In this patient, mass forming pancreatitis in the pancreatic tail, which existed separately from the MD-IPMN in the pancreatic body, was also detected. Some reports have described the development of autoimmune pancreatitis (AIP) around IPMNs (19,20), whereas a literature search revealed no cases of IPMN involving mass forming pancreatitis without AIP. Considering that some cases of IPMN develop acute pancreatitis due to obstruction of the MPD by mucin production, a mechanism like this might have brought about the change of chronic pancreatitis in the present case, followed by the development of mass-forming pancreatitis.
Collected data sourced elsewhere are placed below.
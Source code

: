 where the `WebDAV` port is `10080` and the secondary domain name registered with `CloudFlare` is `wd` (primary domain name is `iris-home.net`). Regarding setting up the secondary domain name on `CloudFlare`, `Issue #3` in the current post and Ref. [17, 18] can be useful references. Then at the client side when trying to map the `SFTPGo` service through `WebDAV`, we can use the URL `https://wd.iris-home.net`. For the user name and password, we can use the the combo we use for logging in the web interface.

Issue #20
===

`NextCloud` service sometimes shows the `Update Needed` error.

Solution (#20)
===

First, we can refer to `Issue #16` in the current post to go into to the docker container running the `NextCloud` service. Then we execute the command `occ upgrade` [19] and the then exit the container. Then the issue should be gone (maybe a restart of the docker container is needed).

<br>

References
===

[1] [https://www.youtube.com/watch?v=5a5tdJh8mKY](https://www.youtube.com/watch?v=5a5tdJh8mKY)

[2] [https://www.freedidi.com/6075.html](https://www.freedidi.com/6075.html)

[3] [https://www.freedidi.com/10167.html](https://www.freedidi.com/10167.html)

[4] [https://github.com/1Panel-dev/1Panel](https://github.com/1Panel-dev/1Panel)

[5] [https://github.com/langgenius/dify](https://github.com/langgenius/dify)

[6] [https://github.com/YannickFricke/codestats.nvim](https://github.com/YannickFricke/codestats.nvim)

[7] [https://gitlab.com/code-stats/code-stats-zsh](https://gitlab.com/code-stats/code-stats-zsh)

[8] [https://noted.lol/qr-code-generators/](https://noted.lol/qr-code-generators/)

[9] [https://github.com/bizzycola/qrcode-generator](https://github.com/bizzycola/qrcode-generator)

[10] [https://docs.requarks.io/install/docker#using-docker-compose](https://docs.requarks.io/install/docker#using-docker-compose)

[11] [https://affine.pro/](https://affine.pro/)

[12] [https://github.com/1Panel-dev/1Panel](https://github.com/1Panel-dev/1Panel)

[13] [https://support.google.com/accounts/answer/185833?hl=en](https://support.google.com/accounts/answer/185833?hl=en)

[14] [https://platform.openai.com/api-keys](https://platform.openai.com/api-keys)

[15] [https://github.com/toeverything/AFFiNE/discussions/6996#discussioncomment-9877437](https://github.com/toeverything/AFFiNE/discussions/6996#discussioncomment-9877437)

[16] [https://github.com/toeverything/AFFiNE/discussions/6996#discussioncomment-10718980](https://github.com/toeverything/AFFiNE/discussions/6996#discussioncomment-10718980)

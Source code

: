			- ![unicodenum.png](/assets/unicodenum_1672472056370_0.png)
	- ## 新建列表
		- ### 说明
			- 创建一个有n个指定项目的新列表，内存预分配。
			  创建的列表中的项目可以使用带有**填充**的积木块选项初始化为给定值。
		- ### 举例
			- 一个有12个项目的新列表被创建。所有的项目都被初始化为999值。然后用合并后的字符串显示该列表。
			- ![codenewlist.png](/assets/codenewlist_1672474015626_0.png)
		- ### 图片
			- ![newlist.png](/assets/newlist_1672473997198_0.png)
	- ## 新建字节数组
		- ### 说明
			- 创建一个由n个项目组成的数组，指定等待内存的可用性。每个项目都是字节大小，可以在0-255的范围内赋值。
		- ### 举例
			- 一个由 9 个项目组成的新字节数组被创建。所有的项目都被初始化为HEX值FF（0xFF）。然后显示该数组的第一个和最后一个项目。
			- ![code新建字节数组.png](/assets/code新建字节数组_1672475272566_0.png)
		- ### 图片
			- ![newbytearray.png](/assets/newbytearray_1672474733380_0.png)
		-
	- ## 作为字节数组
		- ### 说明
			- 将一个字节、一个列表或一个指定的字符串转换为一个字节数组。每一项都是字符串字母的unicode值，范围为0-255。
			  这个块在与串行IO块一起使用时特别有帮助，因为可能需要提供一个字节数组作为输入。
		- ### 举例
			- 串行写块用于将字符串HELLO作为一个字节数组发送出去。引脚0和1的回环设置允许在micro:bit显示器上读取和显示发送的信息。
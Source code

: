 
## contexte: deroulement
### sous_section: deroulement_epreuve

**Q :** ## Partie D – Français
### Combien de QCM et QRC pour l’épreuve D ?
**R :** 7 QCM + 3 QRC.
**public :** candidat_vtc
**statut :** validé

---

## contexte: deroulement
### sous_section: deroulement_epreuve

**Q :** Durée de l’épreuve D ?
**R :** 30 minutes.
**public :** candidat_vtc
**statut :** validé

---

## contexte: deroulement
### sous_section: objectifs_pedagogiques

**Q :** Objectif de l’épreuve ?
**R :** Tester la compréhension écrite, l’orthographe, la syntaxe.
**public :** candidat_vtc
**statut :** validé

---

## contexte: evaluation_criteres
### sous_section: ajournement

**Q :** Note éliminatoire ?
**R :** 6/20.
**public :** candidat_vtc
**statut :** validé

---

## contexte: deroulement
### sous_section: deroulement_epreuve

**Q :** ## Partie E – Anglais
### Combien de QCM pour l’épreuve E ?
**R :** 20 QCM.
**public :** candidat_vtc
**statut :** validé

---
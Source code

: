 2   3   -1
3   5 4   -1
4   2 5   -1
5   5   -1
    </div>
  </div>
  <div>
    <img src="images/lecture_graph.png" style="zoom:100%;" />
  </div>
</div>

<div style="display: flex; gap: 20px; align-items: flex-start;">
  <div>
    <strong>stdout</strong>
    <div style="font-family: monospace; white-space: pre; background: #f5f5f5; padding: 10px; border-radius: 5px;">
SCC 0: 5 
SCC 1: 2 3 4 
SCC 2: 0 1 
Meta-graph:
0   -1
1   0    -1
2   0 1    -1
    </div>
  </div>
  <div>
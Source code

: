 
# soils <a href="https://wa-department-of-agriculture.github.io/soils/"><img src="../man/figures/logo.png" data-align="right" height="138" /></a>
Although the performance of EUS-FNA was considered in order to clarify the diagnosis of the mass lesion, it was ultimately not performed (with the patient's agreement) because we were of the opinion that the pathological diagnosis of the mass lesion would not affect the therapeutic strategy, as total pancreatectomy was required as radical surgery for malignant IPMN. In addition to pancreatic carcinoma concomitant with IPMN mass forming pancreatitis (including localized autoimmune pancreatitis) may develop during the follow-up of patients with IPMNs; thus, these diseases should be discriminated when a mass lesion is detected in patients with IPMNs.
In conclusion, we experienced a case of SRCC derived from an MD-IPMN after 9 years of follow-up. Although it is extremely rare, intestinal-type IPMN can progress to SRCC, which is considered to be a relatively aggressive invasive cancer.
The authors state that they have no Conflict of Interest (COI).
Acknowledgement
We would like to express our appreciation to Dr. Toru Furukawa of Tohoku University, whose comments on our pathological diagnosis of the resected specimens helped to clarify the diagnosis. In addition, we would like to thank the staff of the Department of Pathology at Sendai City Medical Center for performing immunostaining of the resected specimens of this patient.